Pour Cherubino on aurait sans doute aimé plus d’ardeur vocale de la part d’Adriana Zabala dans « Non so più cosa son », mais elle se rachète avantageusement par l’expression naïve de ses affects dans « Voi che sapete ». Là on sent bien que la voix trouve les couleurs appropriées pour traduire son trouble amoureux.
Les autres chanteurs tiennent convenablement leur partie, mais il faudrait peut-être demander à Peter Blanchet (Don Basilio/Don Curzio), dont la voix résonne comme une trompette, de modérer un peu ses ardeurs surtout dans les ensembles alors que l’effet qu’elle produit dans les aigus devient franchement déplaisant.

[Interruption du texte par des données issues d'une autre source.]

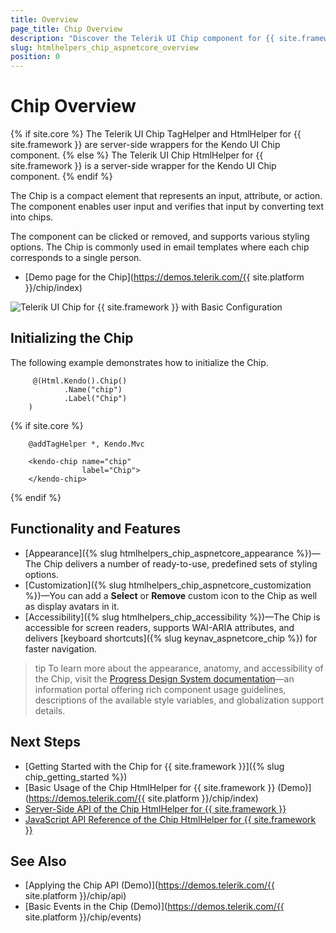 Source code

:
 ```yaml
---
title: Overview
page_title: Chip Overview
description: "Discover the Telerik UI Chip component for {{ site.framework }} that provides icons and a roster of appearances."
slug: htmlhelpers_chip_aspnetcore_overview
position: 0
---
```


# Chip Overview

{% if site.core %}
The Telerik UI Chip TagHelper and HtmlHelper for {{ site.framework }} are server-side wrappers for the Kendo UI Chip component.
{% else %}
The Telerik UI Chip HtmlHelper for {{ site.framework }} is a server-side wrapper for the Kendo UI Chip component.
{% endif %}

The Chip is a compact element that represents an input, attribute, or action. The component enables user input and verifies that input by converting text into chips.

The component can be clicked or removed, and supports various styling options. The Chip is commonly used in email templates where each chip corresponds to a single person.

* [Demo page for the Chip](https://demos.telerik.com/{{ site.platform }}/chip/index)

![Telerik UI Chip for {{ site.framework }} with Basic Configuration](./images/chip-basic.png)

## Initializing the Chip

The following example demonstrates how to initialize the Chip.

```HtmlHelper
     @(Html.Kendo().Chip()
            .Name("chip")
            .Label("Chip")
    )
```
{% if site.core %}
```TagHelper
    @addTagHelper *, Kendo.Mvc

    <kendo-chip name="chip"
                label="Chip">
    </kendo-chip>
```
{% endif %}

## Functionality and Features

* [Appearance]({% slug htmlhelpers_chip_aspnetcore_appearance %})&mdash;The Chip delivers a number of ready-to-use, predefined sets of styling options.
* [Customization]({% slug htmlhelpers_chip_aspnetcore_customization %})&mdash;You can add a **Select** or **Remove** custom icon to the Chip as well as display avatars in it.
* [Accessibility]({% slug htmlhelpers_chip_accessibility %})&mdash;The Chip is accessible for screen readers, supports WAI-ARIA attributes, and delivers [keyboard shortcuts]({% slug keynav_aspnetcore_chip %}) for faster navigation.

>tip To learn more about the appearance, anatomy, and accessibility of the Chip, visit the [Progress Design System documentation](https://www.telerik.com/design-system/docs/components/chip/)—an information portal offering rich component usage guidelines, descriptions of the available style variables, and globalization support details.

## Next Steps

* [Getting Started with the Chip for {{ site.framework }}]({% slug chip_getting_started %})
* [Basic Usage of the Chip HtmlHelper for {{ site.framework }} (Demo)](https://demos.telerik.com/{{ site.platform }}/chip/index)
* [Server-Side API of the Chip HtmlHelper for {{ site.framework }}](/api/chip)
* [JavaScript API Reference of the Chip HtmlHelper for {{ site.framework }}](https://docs.telerik.com/kendo-ui/api/javascript/ui/chip#methods)


## See Also

* [Applying the Chip API (Demo)](https://demos.telerik.com/{{ site.platform }}/chip/api)
* [Basic Events in the Chip (Demo)](https://demos.telerik.com/{{ site.platform }}/chip/events)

À la direction musicale, Christoph Campestrini ne s’éloigne guère de la bonne routine. Si le chœur d’Opéra Lyra Ottawa mérite des éloges, plusieurs détails de la riche orchestration mozartienne nous échappent sous sa direction notamment chez les violons. On a pu noter quelques décalages entre le plateau et la fosse en particulier et de façon assez évidente juste avant « Non più andrai » dans la reprise du petit chœur « Giovani liete ». Pour briller de tout son éclat, l’orchestre mozartien doit être traité avec soin; tout y est si finement ciselé. Finalement le chef ne s’est pas toujours appliqué à tempérer l’élan de ses musiciens qui couvraient parfois les chanteurs.
Malgré ces réserves, cette soirée se démarque par la qualité et l’enthousiasme d’un plateau qui porte à Mozart une admiration et un respect communicatifs. C’est donc là que vont les coeurs que nous décernons à cette ravissante production.